Irresponsibility, whether truculent or righteous, drives the pivotal actions taken by this film's main characters, Navy Lieutenant Chris Burnett (Owen Wilson) and Admiral Leslie Reigart (Gene Hackman). While on a routine Christmas Day surveillance mission, just four days before NATO troops are scheduled to pull out under a recently-negotiated peace agreement, restless navigator Burnett urges his pilot to veer off course and check out some suspicious movement in a Bosnian demilitarized zone. This action, of course, puts the peace agreement in jeopardy.

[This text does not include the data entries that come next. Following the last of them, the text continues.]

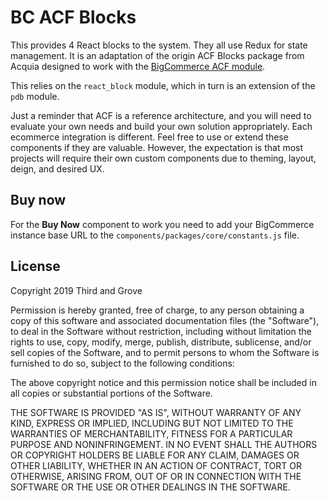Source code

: # BC ACF Blocks

This provides 4 React blocks to the system. They all use Redux for state management. It is an adaptation of the origin ACF Blocks package from Acquia designed to work with the [BigCommerce ACF module](https://github.com/thirdandgrove/acf_bc).

This relies on the `react_block` module, which in turn is an extension of the `pdb` module.

Just a reminder that ACF is a reference architecture, and you will need to evaluate your own needs and build your own solution appropriately. Each ecommerce integration is different. Feel free to use or extend these components if they are valuable. However, the expectation is that most projects will require their own custom components due to theming, layout, deign, and desired UX.

## Buy now
For the **Buy Now** component to work you need to add your BigCommerce instance base URL to the `components/packages/core/constants.js` file.


## License

Copyright 2019 Third and Grove

Permission is hereby granted, free of charge, to any person obtaining a copy of this software and associated documentation files (the "Software"), to deal in the Software without restriction, including without limitation the rights to use, copy, modify, merge, publish, distribute, sublicense, and/or sell copies of the Software, and to permit persons to whom the Software is furnished to do so, subject to the following conditions:

The above copyright notice and this permission notice shall be included in all copies or substantial portions of the Software.

THE SOFTWARE IS PROVIDED "AS IS", WITHOUT WARRANTY OF ANY KIND, EXPRESS OR IMPLIED, INCLUDING BUT NOT LIMITED TO THE WARRANTIES OF MERCHANTABILITY, FITNESS FOR A PARTICULAR PURPOSE AND NONINFRINGEMENT. IN NO EVENT SHALL THE AUTHORS OR COPYRIGHT HOLDERS BE LIABLE FOR ANY CLAIM, DAMAGES OR OTHER LIABILITY, WHETHER IN AN ACTION OF CONTRACT, TORT OR OTHERWISE, ARISING FROM, OUT OF OR IN CONNECTION WITH THE SOFTWARE OR THE USE OR OTHER DEALINGS IN THE SOFTWARE.
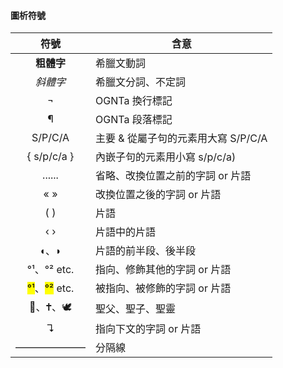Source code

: #### 圖析符號

| 符號  | 含意 |
| :---: | ---- |
| **粗體字** | 希臘文動詞 |
| *斜體字* | 希臘文分詞、不定詞 |
| ¬ | OGNTa 換行標記 |
| ¶ | OGNTa 段落標記 |
| S/P/C/A | 主要 & 從屬子句的元素用大寫 S/P/C/A |
| { s/p/c/a } | 內嵌子句的元素用小寫 s/p/c/a) |
| ...... | 省略、改換位置之前的字詞 or 片語 |
| « » | 改換位置之後的字詞 or 片語 |
| ( ) | 片語 |
| ‹ › | 片語中的片語 |
| ◖、◗ | 片語的前半段、後半段|
| °¹、°² etc.  | 指向、修飾其他的字詞 or 片語 |
| <mark>°¹</mark>、<mark>°²</mark> etc. | 被指向、被修飾的字詞 or 片語 |
| 🕍︎、🕇、🕊️ | 聖父、聖子、聖靈 |
| ↴ |  指向下文的字詞 or 片語 |
| ——————— | 分隔線 |

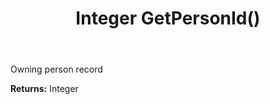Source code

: ﻿---
uid: crmscript_ref_NSAssociate_GetPersonId
title: Integer GetPersonId()
intellisense: NSAssociate.GetPersonId
keywords: NSAssociate, GetPersonId
so.topic: reference
---

Owning person record

**Returns:** Integer


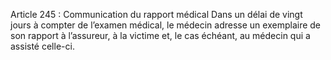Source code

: Article 245 : Communication du rapport médical
Dans un délai de vingt jours à compter de l’examen médical, le médecin adresse un exemplaire de son rapport à l’assureur, à la victime et, le cas échéant, au médecin qui a assisté celle-ci.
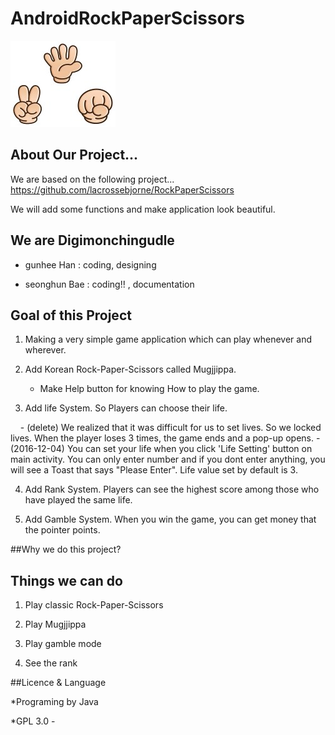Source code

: # AndroidRockPaperScissors

![RPS](https://github.com/gunhee8178/digimonchin9dle/blob/master/Rock%20Paper%20Scissors%20Images/title2.jpg)

## About Our Project...
We are based on the following project... https://github.com/lacrossebjorne/RockPaperScissors

We will add some functions and make application look beautiful.

## We are Digimonchingudle

* gunhee Han : coding, designing

* seonghun Bae : coding!! , documentation

## Goal of this Project

1. Making a very simple game application which can play whenever and wherever. 

2. Add Korean Rock-Paper-Scissors called Mugjjippa.

     - Make Help button for knowing How to play the game.
      
3. Add life System. So Players can choose their life.
     
     - (delete) We realized that it was difficult for us to set lives. So we locked lives. When the player loses 3 times, the game ends and a pop-up opens.
     - (2016-12-04) You can set your life when you click 'Life Setting' button on main activity. You can only enter number and if you dont enter anything, you will see a Toast that says "Please Enter". Life value set by default is 3.
  
4. Add Rank System. Players can see the highest score among those who have played the same life.

5. Add Gamble System. When you win the game, you can get money that the pointer points.

##Why we do this project?

## Things we can do

1. Play classic Rock-Paper-Scissors

2. Play Mugjjippa

3. Play gamble mode

4. See the rank



##Licence & Language

*Programing by Java

*GPL 3.0 
     -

More to the point, it puts Burnett in jeopardy; his plane is shot down by some men in uniforms - which uniforms, no one knows - and the men find his pilot, immobilized by a broken leg, and execute him. Burnett runs, not immediately knowing why so many men are firing so many bullets at him.

It turns out that Burnett's plane photographed a dark secret that would jeopardize the peace agreement for excellent reasons. However, Reigart doesn't know that. He moves to extract Burnett anyway, because he's incensed that the French NATO commander (you can tell a character in an American war movie is supposed to be hated when he's French) keeps telling him that an extraction would make the prospects for peace even more unlikely. Well, of course it would, but Reigart's not about to let that stop him when his man is....behind enemy lines.

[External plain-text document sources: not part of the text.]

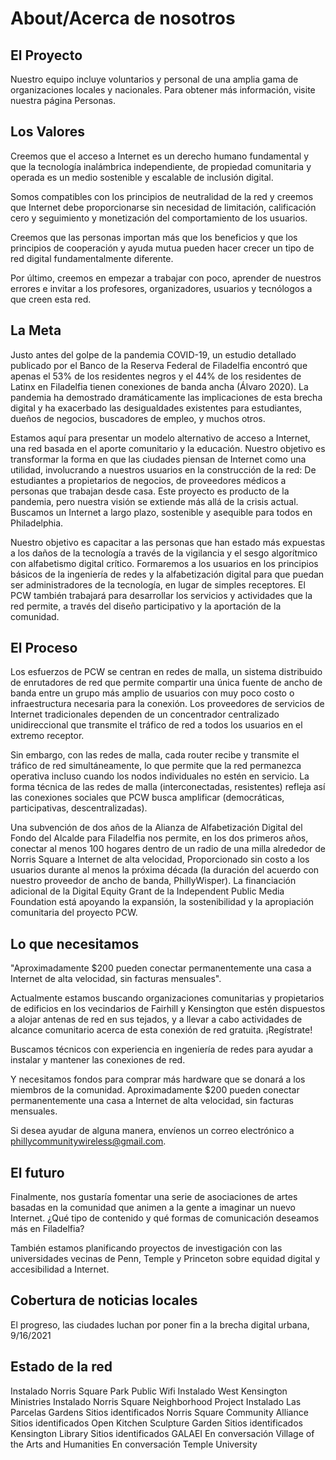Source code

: # About/Acerca de nosotros

## El Proyecto 

Nuestro equipo incluye voluntarios y personal de una amplia gama de organizaciones locales y nacionales. Para obtener más información, visite nuestra página Personas.

## Los Valores

Creemos que el acceso a Internet es un derecho humano fundamental y que la tecnología inalámbrica independiente, de propiedad comunitaria y operada es un medio sostenible y escalable de inclusión digital. 

Somos compatibles con los principios de neutralidad de la red y creemos que Internet debe proporcionarse sin necesidad de limitación, calificación cero y seguimiento y monetización del comportamiento de los usuarios.

Creemos que las personas importan más que los beneficios y que los principios de cooperación y ayuda mutua pueden hacer crecer un tipo de red digital fundamentalmente diferente. 

Por último, creemos en empezar a trabajar con poco, aprender de nuestros errores e invitar a los profesores, organizadores, usuarios y tecnólogos a que creen esta red.

## La Meta

Justo antes del golpe de la pandemia COVID-19, un estudio detallado publicado por el Banco de la Reserva Federal de Filadelfia encontró que apenas el 53% de los residentes negros y el 44% de los residentes de Latinx en Filadelfia tienen conexiones de banda ancha (Álvaro 2020). La pandemia ha demostrado dramáticamente las implicaciones de esta brecha digital y ha exacerbado las desigualdades existentes para estudiantes, dueños de negocios, buscadores de empleo, y muchos otros.

Estamos aquí para presentar un modelo alternativo de acceso a Internet, una red basada en el aporte comunitario y la educación. Nuestro objetivo es transformar la forma en que las ciudades piensan de Internet como una utilidad, involucrando a nuestros usuarios en la construcción de la red: De estudiantes a propietarios de negocios, de proveedores médicos a personas que trabajan desde casa. Este proyecto es producto de la pandemia, pero nuestra visión se extiende más allá de la crisis actual. Buscamos un Internet a largo plazo, sostenible y asequible para todos en Philadelphia.

Nuestro objetivo es capacitar a las personas que han estado más expuestas a los daños de la tecnología a través de la vigilancia y el sesgo algorítmico con alfabetismo digital crítico. Formaremos a los usuarios en los principios básicos de la ingeniería de redes y la alfabetización digital para que puedan ser administradores de la tecnología, en lugar de simples receptores. El PCW también trabajará para desarrollar los servicios y actividades que la red permite, a través del diseño participativo y la aportación de la comunidad.

## El Proceso

Los esfuerzos de PCW se centran en redes de malla, un sistema distribuido de enrutadores de red que permite compartir una única fuente de ancho de banda entre un grupo más amplio de usuarios con muy poco costo o infraestructura necesaria para la conexión. Los proveedores de servicios de Internet tradicionales dependen de un concentrador centralizado unidireccional que transmite el tráfico de red a todos los usuarios en el extremo receptor.

Sin embargo, con las redes de malla, cada router recibe y transmite el tráfico de red simultáneamente, lo que permite que la red permanezca operativa incluso cuando los nodos individuales no estén en servicio. La forma técnica de las redes de malla (interconectadas, resistentes) refleja así las conexiones sociales que PCW busca amplificar (democráticas, participativas, descentralizadas).

Una subvención de dos años de la Alianza de Alfabetización Digital del Fondo del Alcalde para Filadelfia nos permite, en los dos primeros años, conectar al menos 100 hogares dentro de un radio de una milla alrededor de Norris Square a Internet de alta velocidad, Proporcionado sin costo a los usuarios durante al menos la próxima década (la duración del acuerdo con nuestro proveedor de ancho de banda, PhillyWisper). La financiación adicional de la Digital Equity Grant de la Independent Public Media Foundation está apoyando la expansión, la sostenibilidad y la apropiación comunitaria del proyecto PCW.

## Lo que necesitamos

"Aproximadamente $200 pueden conectar permanentemente una casa a Internet de alta velocidad, sin facturas mensuales".

Actualmente estamos buscando organizaciones comunitarias y propietarios de edificios en los vecindarios de Fairhill y Kensington que estén dispuestos a alojar antenas de red en sus tejados, y a llevar a cabo actividades de alcance comunitario acerca de esta conexión de red gratuita. ¡Regístrate!

Buscamos técnicos con experiencia en ingeniería de redes para ayudar a instalar y mantener las conexiones de red. 

Y necesitamos fondos para comprar más hardware que se donará a los miembros de la comunidad. Aproximadamente $200 pueden conectar permanentemente una casa a Internet de alta velocidad, sin facturas mensuales.

Si desea ayudar de alguna manera, envíenos un correo electrónico a phillycommunitywireless@gmail.com.

## El futuro

Finalmente, nos gustaría fomentar una serie de asociaciones de artes basadas en la comunidad que animen a la gente a imaginar un nuevo Internet. ¿Qué tipo de contenido y qué formas de comunicación deseamos más en Filadelfia? 

También estamos planificando proyectos de investigación con las universidades vecinas de Penn, Temple y Princeton sobre equidad digital y accesibilidad a Internet.

## Cobertura de noticias locales

El progreso, las ciudades luchan por poner fin a la brecha digital urbana, 9/16/2021

## Estado de la red

Instalado Norris Square Park Public Wifi
Instalado West Kensington Ministries
Instalado Norris Square Neighborhood Project
Instalado Las Parcelas Gardens
Sitios identificados Norris Square Community Alliance
Sitios identificados Open Kitchen Sculpture Garden
Sitios identificados Kensington Library
Sitios identificados GALAEI
En conversación Village of the Arts and Humanities
En conversación Temple University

I hope we no longer celebrate such recklessness. In days of old, we wanted our knights to be bold, but now we should want them to be working within a strict framework of international justice, regardless of how many dark secrets they can accidentally discover by sudden impulsive freelancing.

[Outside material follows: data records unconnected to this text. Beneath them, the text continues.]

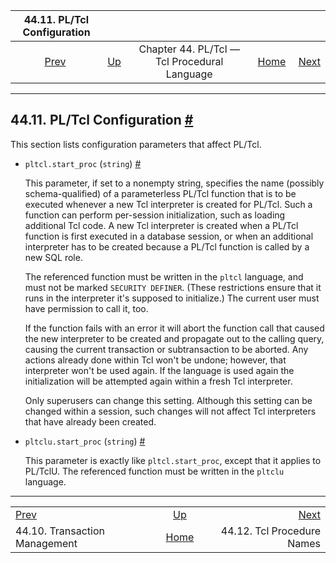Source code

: <!--?xml version="1.0" encoding="UTF-8" standalone="no"?-->

|                    44.11. PL/Tcl Configuration                   |                                                                 |                                              |                                                       |                                                            |
| :--------------------------------------------------------------: | :-------------------------------------------------------------- | :------------------------------------------: | ----------------------------------------------------: | ---------------------------------------------------------: |
| [Prev](pltcl-transactions.html "44.10. Transaction Management")  | [Up](pltcl.html "Chapter 44. PL/Tcl — Tcl Procedural Language") | Chapter 44. PL/Tcl — Tcl Procedural Language | [Home](index.html "PostgreSQL 17devel Documentation") |  [Next](pltcl-procnames.html "44.12. Tcl Procedure Names") |

***

## 44.11. PL/Tcl Configuration [#](#PLTCL-CONFIG)

This section lists configuration parameters that affect PL/Tcl.

* `pltcl.start_proc` (`string`) [#](#GUC-PLTCL-START-PROC)

    This parameter, if set to a nonempty string, specifies the name (possibly schema-qualified) of a parameterless PL/Tcl function that is to be executed whenever a new Tcl interpreter is created for PL/Tcl. Such a function can perform per-session initialization, such as loading additional Tcl code. A new Tcl interpreter is created when a PL/Tcl function is first executed in a database session, or when an additional interpreter has to be created because a PL/Tcl function is called by a new SQL role.

    The referenced function must be written in the `pltcl` language, and must not be marked `SECURITY DEFINER`. (These restrictions ensure that it runs in the interpreter it's supposed to initialize.) The current user must have permission to call it, too.

    If the function fails with an error it will abort the function call that caused the new interpreter to be created and propagate out to the calling query, causing the current transaction or subtransaction to be aborted. Any actions already done within Tcl won't be undone; however, that interpreter won't be used again. If the language is used again the initialization will be attempted again within a fresh Tcl interpreter.

    Only superusers can change this setting. Although this setting can be changed within a session, such changes will not affect Tcl interpreters that have already been created.

* `pltclu.start_proc` (`string`) [#](#GUC-PLTCLU-START-PROC)

    This parameter is exactly like `pltcl.start_proc`, except that it applies to PL/TclU. The referenced function must be written in the `pltclu` language.

***

|                                                                  |                                                                 |                                                            |
| :--------------------------------------------------------------- | :-------------------------------------------------------------: | ---------------------------------------------------------: |
| [Prev](pltcl-transactions.html "44.10. Transaction Management")  | [Up](pltcl.html "Chapter 44. PL/Tcl — Tcl Procedural Language") |  [Next](pltcl-procnames.html "44.12. Tcl Procedure Names") |
| 44.10. Transaction Management                                    |      [Home](index.html "PostgreSQL 17devel Documentation")      |                                 44.12. Tcl Procedure Names |
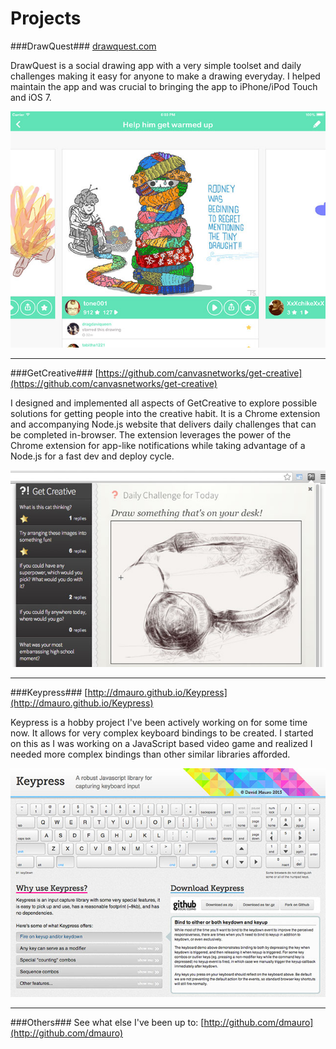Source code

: Projects
========
###DrawQuest###
[drawquest.com](http://drawquest.com)

DrawQuest is a social drawing app with a very simple toolset and daily challenges making it easy for anyone to make a drawing everyday. I helped maintain the app and was crucial to bringing the app to iPhone/iPod Touch and iOS 7.

![DrawQuest screenshot](images/drawquest.jpg)

-----

###GetCreative###
[https://github.com/canvasnetworks/get-creative](https://github.com/canvasnetworks/get-creative)

I designed and implemented all aspects of GetCreative to explore possible solutions for getting people into the creative habit. It is a Chrome extension and accompanying Node.js website that delivers daily challenges that can be completed in-browser. The extension leverages the power of the Chrome extension for app-like notifications while taking advantage of a Node.js for a fast dev and deploy cycle.

![GetCreative screenshot](images/getcreative.jpg)

-----

###Keypress###
[http://dmauro.github.io/Keypress](http://dmauro.github.io/Keypress)

Keypress is a hobby project I've been actively working on for some time now. It allows for very complex keyboard bindings to be created. I started on this as I was working on a JavaScript based video game and realized I needed more complex bindings than other similar libraries afforded.

![Keypress screenshot](images/keypress.jpg)

-----

###Others###
See what else I've been up to: [http://github.com/dmauro](http://github.com/dmauro)
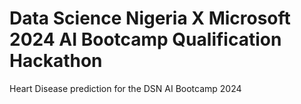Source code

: # Data Science Nigeria X Microsoft 2024 AI Bootcamp Qualification Hackathon
Heart Disease prediction for the DSN AI Bootcamp 2024
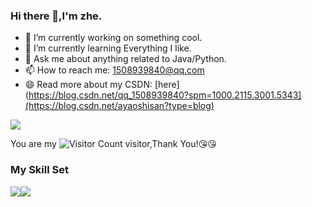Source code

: ### Hi there 👋,I'm zhe.

- 🔭 I’m currently working on something cool.
- 🌱 I’m currently learning Everything I like.
- 💬 Ask me about anything related to Java/Python.
- 📫 How to reach me: 1508939840@qq.com
- 😄 Read more about my CSDN: [here](https://blog.csdn.net/qq_1508939840?spm=1000.2115.3001.5343](https://blog.csdn.net/ayaoshisan?type=blog)

![](https://github-readme-stats.vercel.app/api?username=florencein&show_icons=true&theme=transparent)

You are my ![Visitor Count](https://profile-counter.glitch.me/1508939840@qq.com/count.svg) visitor,Thank You!:kissing_heart::kissing_heart:

### My Skill Set

![](https://img.shields.io/badge/Java-ED8B00?style=for-the-badge&logo=openjdk&logoColor=white)![](https://img.shields.io/badge/Python-3776AB?style=for-the-badge&logo=python&logoColor=white)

Nevertheless, such sudden impulsive freelancing has often provided the basic materials for kick-ass action films, and the action in this film comes pretty darn close to kick-ass. It helps that the script, by David Veloz and Zak Penn, doesn't ask Owen Wilson to mow down acres upon acres of Slav barbarians with his trust 9mm, because we would laugh his soft body and unathletic movements off the screen. Burnett, instead, is a laid-back smartass who is nevertheless dedicated to his work, and this is Wilson's home territory. We sympathize with Burnett's occasional failures of nerve, and we believe his modest moral growth spurt late in the film, because Wilson never oversells either. He's a fine actor, and this is a distinguished performance.

Hackman, of course, can bark his lines with the rest of them, and it's always fun to watch him stand tall and give orders. However, Reigart is presented, unusually, as a fallible character, and Hackman never quite does justice to this. If we thought Reigart truly saw himself as imperfect, the film's other vague hints at moral ambiguity might have coalesced into something truly, electrically uncertain, taking this film to a place action films rarely go.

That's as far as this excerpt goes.